In the next few blogs, I will share my views on various issues that we are blind to when implementing new business initiatives, commonly referred to as change management implementation. We don’t need to look hard to find these issues. There is a simple rule: where common sense prevails, blindness begins.

What has this got to do with Spartacus? As I see it, he was a change leader. He was a military leader, a former gladiator, and he led a change movement opposing the status quo. As the 1960s movie of the same name depicted, Spartacus was an expert in his domain and committed to improving living conditions for himself and others. When the slave revolt he led was eventually crushed, one of the Roman generals stood in front of the captured slave army and issued an ultimatum: turn over Spartacus or they would all die. Spartacus stood up and said: “I am Spartacus”. This was followed by all the captured slaves, one by one, standing up and saying: “No, I am Spartacus”. This is a far cry from what we see when a change programme goes wrong.

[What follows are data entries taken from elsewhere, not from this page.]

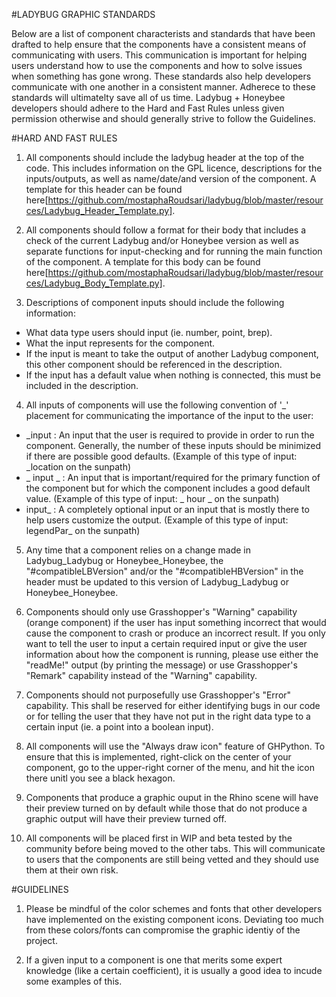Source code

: #LADYBUG GRAPHIC STANDARDS

Below are a list of component characterists and standards that have been drafted to help ensure that the components have a consistent means of communicating with users.
This communication is important for helping users understand how to use the components and how to solve issues when something has gone wrong.
These standards also help developers communicate with one another in a consistent manner.  Adherece to these standards will ultimatelty save all of us time.
Ladybug + Honeybee developers should adhere to the Hard and Fast Rules unless given permission otherwise and should generally strive to follow the Guidelines.


#HARD AND FAST RULES

1) All components should include the ladybug header at the top of the code.  This includes information on the GPL licence, descriptions for the inputs/outputs, as well as name/date/and version of the component.  A template for this header can be found here[https://github.com/mostaphaRoudsari/ladybug/blob/master/resources/Ladybug_Header_Template.py].

2) All components should follow a format for their body that includes a check of the current Ladybug and/or Honeybee version as well as separate functions for input-checking and for running the main function of the component.  A template for this body can be found here[https://github.com/mostaphaRoudsari/ladybug/blob/master/resources/Ladybug_Body_Template.py].

3) Descriptions of component inputs should include the following information:

* What data type users should input (ie. number, point, brep).
* What the input represents for the component.
* If the input is meant to take the output of another Ladybug component, this other component should be referenced in the description.
* If the input has a default value when nothing is connected, this must be included in the description.

4) All inputs of components will use the following convention of '_' placement for communicating the importance of the input to the user:

* _input : An input that the user is required to provide in order to run the component.  Generally, the number of these inputs should be minimized if there are possible good defaults. (Example of this type of input: _location on the sunpath)
* _ input _ : An input that is important/required for the primary function of the component but for which the component includes a good default value. (Example of this type of input: _ hour _ on the sunpath)
* input_ : A completely optional input or an input that is mostly there to help users customize the output. (Example of this type of input: legendPar_ on the sunpath)

5) Any time that a component relies on a change made in Ladybug_Ladybug or Honeybee_Honeybee, the "#compatibleLBVersion" and/or the "#compatibleHBVersion" in the header must be updated to this version of Ladybug_Ladybug or Honeybee_Honeybee.

6) Components should only use Grasshopper's "Warning" capability (orange component) if the user has input something incorrect that would cause the component to crash or produce an incorrect result.  If you only want to tell the user to input a certain required input or give the user information about how the component is running, please use either the "readMe!" output (by printing the message) or use Grasshopper's "Remark" capability instead of the "Warning" capability.

7) Components should not purposefully use Grasshopper's "Error" capability.  This shall be reserved for either identifying bugs in our code or for telling the user that they have not put in the right data type to a certain input (ie. a point into a boolean input).

8) All components will use the "Always draw icon" feature of GHPython.  To ensure that this is implemented, right-click on the center of your component, go to the upper-right corner of the menu, and hit the icon there unitl you see a black hexagon.

9) Components that produce a graphic ouput in the Rhino scene will have their preview turned on by default while those that do not produce a graphic output will have their preview turned off.

10) All components will be placed first in WIP and beta tested by the community before being moved to the other tabs.  This will communicate to users that the components are still being vetted and they should use them at their own risk.




#GUIDELINES

1) Please be mindful of the color schemes and fonts that other developers have implemented on the existing component icons.  Deviating too much from these colors/fonts can compromise the graphic identiy of the project.

2) If a given input to a component is one that merits some expert knowledge (like a certain coefficient), it is usually a good idea to incude some examples of this.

Standard methodologies that are commonly used to define the division of ownership at management and executive level are the primary cause of the ‘I am not Spartacus’ syndrome. Nowadays, every change initiative has a business sponsor, a business owner, one or many programme managers and project managers, governed by a steering committee and managed through well-understood processes and tools. In summary, we now have a well-structured methodology for managing change. Why then do change initiatives still result in producing countless disappointments, or at best acceptable mediocrity? In my view, there is nothing wrong with the methodology. The issue is the framework that is used to apply the methodology.

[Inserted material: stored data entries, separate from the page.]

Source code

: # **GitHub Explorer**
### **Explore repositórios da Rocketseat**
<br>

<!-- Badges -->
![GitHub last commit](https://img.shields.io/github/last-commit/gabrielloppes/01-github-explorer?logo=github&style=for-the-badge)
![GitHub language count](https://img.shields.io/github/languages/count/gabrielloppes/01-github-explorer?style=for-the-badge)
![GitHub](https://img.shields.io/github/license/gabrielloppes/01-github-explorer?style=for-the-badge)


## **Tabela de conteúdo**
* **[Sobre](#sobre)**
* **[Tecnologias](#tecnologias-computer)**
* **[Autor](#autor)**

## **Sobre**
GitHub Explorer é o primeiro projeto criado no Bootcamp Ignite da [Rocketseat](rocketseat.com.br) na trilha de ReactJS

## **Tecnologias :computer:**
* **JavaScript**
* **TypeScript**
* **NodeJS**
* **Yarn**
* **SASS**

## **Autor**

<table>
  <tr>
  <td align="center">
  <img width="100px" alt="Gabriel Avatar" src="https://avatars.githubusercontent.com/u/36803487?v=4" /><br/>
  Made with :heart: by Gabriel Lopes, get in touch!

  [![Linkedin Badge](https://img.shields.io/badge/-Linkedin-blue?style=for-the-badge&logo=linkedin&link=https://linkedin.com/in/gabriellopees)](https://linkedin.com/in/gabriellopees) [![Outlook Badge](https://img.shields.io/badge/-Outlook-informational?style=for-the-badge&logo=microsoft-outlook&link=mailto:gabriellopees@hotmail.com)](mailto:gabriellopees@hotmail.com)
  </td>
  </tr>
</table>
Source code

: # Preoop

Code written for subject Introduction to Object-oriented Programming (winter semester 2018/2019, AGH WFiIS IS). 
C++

Practically all methodologies advocate that achieving business results is the responsibility of the business owner. The role of a programme manager is to enable the business owner to be successful. While this makes logical sense, the word ‘enable’ creates an ambiguity which often results in the ‘I am not Spartacus’ attitude. Such a structure is only appropriate when the business owner is an experienced change leader. However, in most cases, business owners do not have a background in implementing change and they rely on their ‘expert’ project manager/programme manager to do the right things. When facing the challenge of implementing change, we need to redefine the responsibilities of project managers and programme managers. I would redefine this list as follows:

  1. Project managers are committed to delivering products and artefacts within a defined timeframe and budget. They are largely concerned with ensuring that predefined processes are followed, that various log files and trackers are completed and that everything is signed off.

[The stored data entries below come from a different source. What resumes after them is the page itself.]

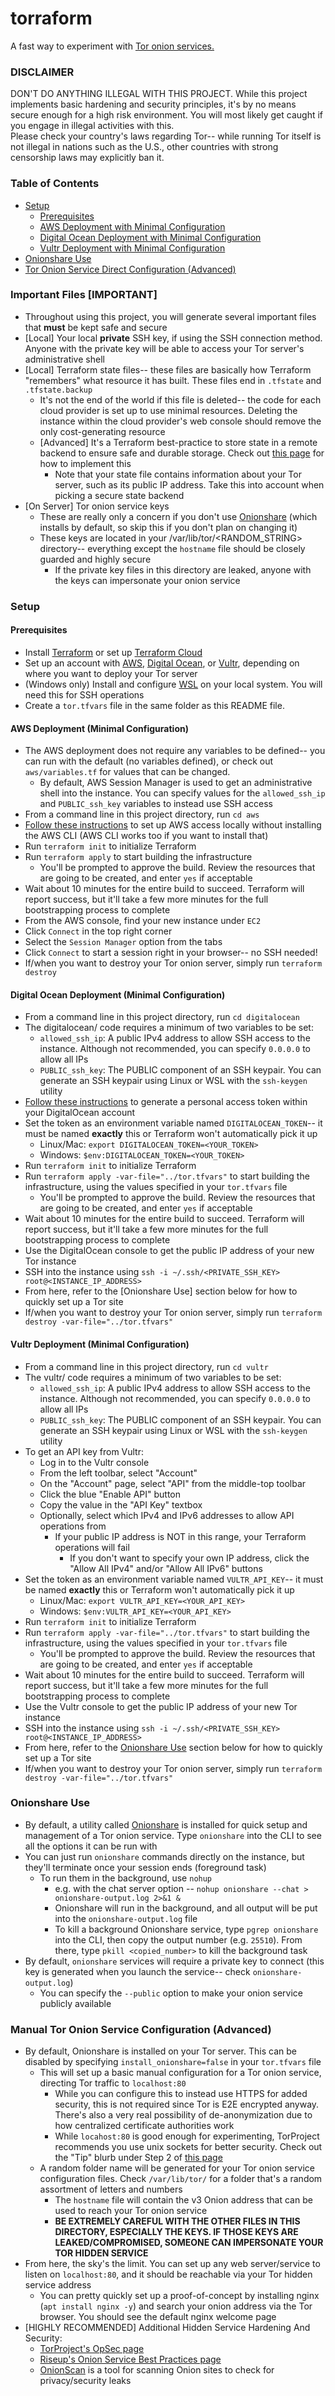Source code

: # torraform
A fast way to experiment with [Tor onion services.](https://tb-manual.torproject.org/onion-services/)

### DISCLAIMER
DON'T DO ANYTHING ILLEGAL WITH THIS PROJECT. While this project implements basic hardening and security principles, 
it's by no means secure enough for a high risk environment. You will most likely get caught if you engage in illegal activities with this. <br>
Please check your country's laws regarding Tor-- while running Tor itself is not illegal in nations such as the U.S., other countries with strong censorship laws may explicitly ban it.

### Table of Contents
- [Setup](#setup)
  - [Prerequisites](#prerequisites)
  - [AWS Deployment with Minimal Configuration](#aws-deployment-minimal-configuration)
  - [Digital Ocean Deployment with Minimal Configuration](#digital-ocean-deployment-minimal-configuration)
  - [Vultr Deployment with Minimal Configuration](#vultr-deployment-minimal-configuration)
- [Onionshare Use](#onionshare-use)
- [Tor Onion Service Direct Configuration (Advanced)](#manual-tor-onion-service-configuration-advanced)

### Important Files [IMPORTANT]
- Throughout using this project, you will generate several important files that **must** be kept safe and secure
- [Local] Your local **private** SSH key, if using the SSH connection method. Anyone with the private key will be able to access your Tor server's administrative shell
- [Local] Terraform state files-- these files are basically how Terraform "remembers" what resource it has built. These files end in `.tfstate` and `.tfstate.backup`
  - It's not the end of the world if this file is deleted-- the code for each cloud provider is set up to use minimal resources. Deleting the instance within the cloud provider's web console should remove the only cost-generating resource
  - [Advanced] It's a Terraform best-practice to store state in a remote backend to ensure safe and durable storage. Check out [this page](https://developer.hashicorp.com/terraform/language/settings/backends/configuration#available-backends) for how to implement this
    - Note that your state file contains information about your Tor server, such as its public IP address. Take this into account when picking a secure state backend
- [On Server] Tor onion service keys
  - These are really only a concern if you don't use [Onionshare](#onionshare-use) (which installs by default, so skip this if you don't plan on changing it)
  - These keys are located in your /var/lib/tor/<RANDOM_STRING> directory-- everything except the `hostname` file should be closely guarded and highly secure
    - If the private key files in this directory are leaked, anyone with the keys can impersonate your onion service

### Setup
#### Prerequisites
- Install [Terraform](https://developer.hashicorp.com/terraform/downloads?product_intent=terraform) or set up [Terraform Cloud](https://cloud.hashicorp.com/products/terraform)
- Set up an account with [AWS](https://aws.amazon.com/), [Digital Ocean](https://www.digitalocean.com/), or [Vultr](https://www.vultr.com/), depending on where you want to deploy your Tor server
- (Windows only) Install and configure [WSL](https://learn.microsoft.com/en-us/windows/wsl/install#install-wsl-command) on your local system. You will need this for SSH operations
- Create a `tor.tfvars` file in the same folder as this README file.

#### AWS Deployment (Minimal Configuration)
- The AWS deployment does not require any variables to be defined-- you can run with the default (no variables defined), or check out `aws/variables.tf` for values that can be changed.
  - By default, AWS Session Manager is used to get an administrative shell into the instance. You can specify values for the `allowed_ssh_ip` and `PUBLIC_ssh_key` variables to instead use SSH access
- From a command line in this project directory, run `cd aws`
- [Follow these instructions](https://docs.aws.amazon.com/cli/latest/userguide/cli-configure-quickstart.html#cli-configure-quickstart-creds) to set up AWS access locally without installing the AWS CLI (AWS CLI works too if you want to install that)
- Run `terraform init` to initialize Terraform
- Run `terraform apply` to start building the infrastructure
  - You'll be prompted to approve the build. Review the resources that are going to be created, and enter `yes` if acceptable
- Wait about 10 minutes for the entire build to succeed. Terraform will report success, but it'll take a few more minutes for the full bootstrapping process to complete
- From the AWS console, find your new instance under `EC2`
- Click `Connect` in the top right corner
- Select the `Session Manager` option from the tabs
- Click `Connect` to start a session right in your browser-- no SSH needed!
- If/when you want to destroy your Tor onion server, simply run `terraform destroy`


#### Digital Ocean Deployment (Minimal Configuration)
- From a command line in this project directory, run `cd digitalocean`
- The digitalocean/ code requires a minimum of two variables to be set:
  - `allowed_ssh_ip`: A public IPv4 address to allow SSH access to the instance. Although not recommended, you can specify `0.0.0.0` to allow all IPs
  - `PUBLIC_ssh_key`: The PUBLIC component of an SSH keypair. You can generate an SSH keypair using Linux or WSL with the `ssh-keygen` utility
- [Follow these instructions](https://docs.digitalocean.com/reference/api/create-personal-access-token/) to generate a personal access token within your DigitalOcean account
- Set the token as an environment variable named `DIGITALOCEAN_TOKEN`-- it must be named **exactly** this or Terraform won't automatically pick it up
  - Linux/Mac: `export DIGITALOCEAN_TOKEN=<YOUR_TOKEN>`
  - Windows: `$env:DIGITALOCEAN_TOKEN=<YOUR_TOKEN>`
- Run `terraform init` to initialize Terraform
- Run `terraform apply -var-file="../tor.tfvars"` to start building the infrastructure, using the values specified in your `tor.tfvars` file
  - You'll be prompted to approve the build. Review the resources that are going to be created, and enter `yes` if acceptable
- Wait about 10 minutes for the entire build to succeed. Terraform will report success, but it'll take a few more minutes for the full bootstrapping process to complete
- Use the DigitalOcean console to get the public IP address of your new Tor instance
- SSH into the instance using `ssh -i ~/.ssh/<PRIVATE_SSH_KEY> root@<INSTANCE_IP_ADDRESS>`
- From here, refer to the [Onionshare Use] section below for how to quickly set up a Tor site
- If/when you want to destroy your Tor onion server, simply run `terraform destroy -var-file="../tor.tfvars"`


#### Vultr Deployment (Minimal Configuration)
- From a command line in this project directory, run `cd vultr`
- The vultr/ code requires a minimum of two variables to be set:
  - `allowed_ssh_ip`: A public IPv4 address to allow SSH access to the instance. Although not recommended, you can specify `0.0.0.0` to allow all IPs
  - `PUBLIC_ssh_key`: The PUBLIC component of an SSH keypair. You can generate an SSH keypair using Linux or WSL with the `ssh-keygen` utility
- To get an API key from Vultr:
  - Log in to the Vultr console
  - From the left toolbar, select "Account"
  - On the "Account" page, select "API" from the middle-top toolbar
  - Click the blue "Enable API" button
  - Copy the value in the "API Key" textbox
  - Optionally, select which IPv4 and IPv6 addresses to allow API operations from
    - If your public IP address is NOT in this range, your Terraform operations will fail
      - If you don't want to specify your own IP address, click the "Allow All IPv4" and/or "Allow All IPv6" buttons
- Set the token as an environment variable named `VULTR_API_KEY`-- it must be named **exactly** this or Terraform won't automatically pick it up
  - Linux/Mac: `export VULTR_API_KEY=<YOUR_API_KEY>`
  - Windows: `$env:VULTR_API_KEY=<YOUR_API_KEY>`
- Run `terraform init` to initialize Terraform
- Run `terraform apply -var-file="../tor.tfvars"` to start building the infrastructure, using the values specified in your `tor.tfvars` file
  - You'll be prompted to approve the build. Review the resources that are going to be created, and enter `yes` if acceptable
- Wait about 10 minutes for the entire build to succeed. Terraform will report success, but it'll take a few more minutes for the full bootstrapping process to complete
- Use the Vultr console to get the public IP address of your new Tor instance
- SSH into the instance using `ssh -i ~/.ssh/<PRIVATE_SSH_KEY> root@<INSTANCE_IP_ADDRESS>`
- From here, refer to the [Onionshare Use](#onionshare-use) section below for how to quickly set up a Tor site
- If/when you want to destroy your Tor onion server, simply run `terraform destroy -var-file="../tor.tfvars"`


### Onionshare Use
- By default, a utility called [Onionshare](https://docs.onionshare.org/2.6/en/advanced.html#command-line-interface) is installed for quick setup and management of a Tor onion service. Type `onionshare` into the CLI to see all the options it can be run with
- You can just run `onionshare` commands directly on the instance, but they'll terminate once your session ends (foreground task)
  - To run them in the background, use `nohup`
    - e.g. with the chat server option -- `nohup onionshare --chat > onionshare-output.log 2>&1 &`
    - Onionshare will run in the background, and all output will be put into the `onionshare-output.log` file
    - To kill a background Onionshare service, type `pgrep onionshare` into the CLI, then copy the output number (e.g. `25510`). From there, type `pkill <copied_number>` to kill the background task
- By default, `onionshare` services will require a private key to connect (this key is generated when you launch the service-- check `onionshare-output.log`)
  - You can specify the `--public` option to make your onion service publicly available

### Manual Tor Onion Service Configuration (Advanced)
- By default, Onionshare is installed on your Tor server. This can be disabled by specifying `install_onionshare=false` in your `tor.tfvars` file
  - This will set up a basic manual configuration for a Tor onion service, directing Tor traffic to `localhost:80`
    - While you can configure this to instead use HTTPS for added security, this is not required since Tor is E2E encrypted anyway. There's also a very real possibility of de-anonymization due to how centralized certificate authorities work
    - While `locahost:80` is good enough for experimenting, TorProject recommends you use unix sockets for better security. Check out the "Tip" blurb under Step 2 of [this page](https://community.torproject.org/onion-services/setup/)
  - A random folder name will be generated for your Tor onion service configuration files. Check `/var/lib/tor/` for a folder that's a random assortment of letters and numbers
    - The `hostname` file will contain the v3 Onion address that can be used to reach your Tor onion service
    - **BE EXTREMELY CAREFUL WITH THE OTHER FILES IN THIS DIRECTORY, ESPECIALLY THE KEYS. IF THOSE KEYS ARE LEAKED/COMPROMISED, SOMEONE CAN IMPERSONATE YOUR TOR HIDDEN SERVICE**
- From here, the sky's the limit. You can set up any web server/service to listen on `localhost:80`, and it should be reachable via your Tor hidden service address
  - You can pretty quickly set up a proof-of-concept by installing nginx (`apt install nginx -y`) and search your onion address via the Tor browser. You should see the default nginx welcome page
- [HIGHLY RECOMMENDED] Additional Hidden Service Hardening And Security:
  - [TorProject's OpSec page](https://community.torproject.org/onion-services/advanced/opsec/)
  - [Riseup's Onion Service Best Practices page](https://riseup.net/en/security/network-security/tor/onionservices-best-practices)
  - [OnionScan](https://onionscan.org/) is a tool for scanning Onion sites to check for privacy/security leaks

  2. Programme managers need to ensure that all projects deliver what is required in order to achieve the right business outcome. They hold a promise that the business results committed in the business case are being achieved.
  3. Project managers manage a well-defined budget. They manage cost centres.
  4. Programme managers work with business executives to ensure that revenue, budget, business targets, etc. are aligned. They maximise what is being produced by cost centres (the projects) to deliver defined business value.
  5. Project managers implement well-defined ‘scope (change) management’ processes, mainly in order to manage their own individual budgets and timelines.
  6. Programme managers are responsible for delivering against business strategy and business targets. They need to thrive in changing environments and they need to have leadership skills which enable them to get the results they need from projects.
  7. Business owners are responsible for ensuring the right political environment is in place and that Programme Managers have what they need.
  8. Programme management entails having an executive level of governance in place. The programme manager needs to exert influence at this level, so that:
    • Control and oversight are in place.
    • Achievable business transformation objectives are in place.
    • A network of commitments among executives is in place to deliver the agreed business objectives.
    • Appropriate functions are mobilised accordingly.
    • Steering committee is properly informed, and well-grounded options are available to them.
    • Breakdowns caused by diverse priorities among executives are resolved.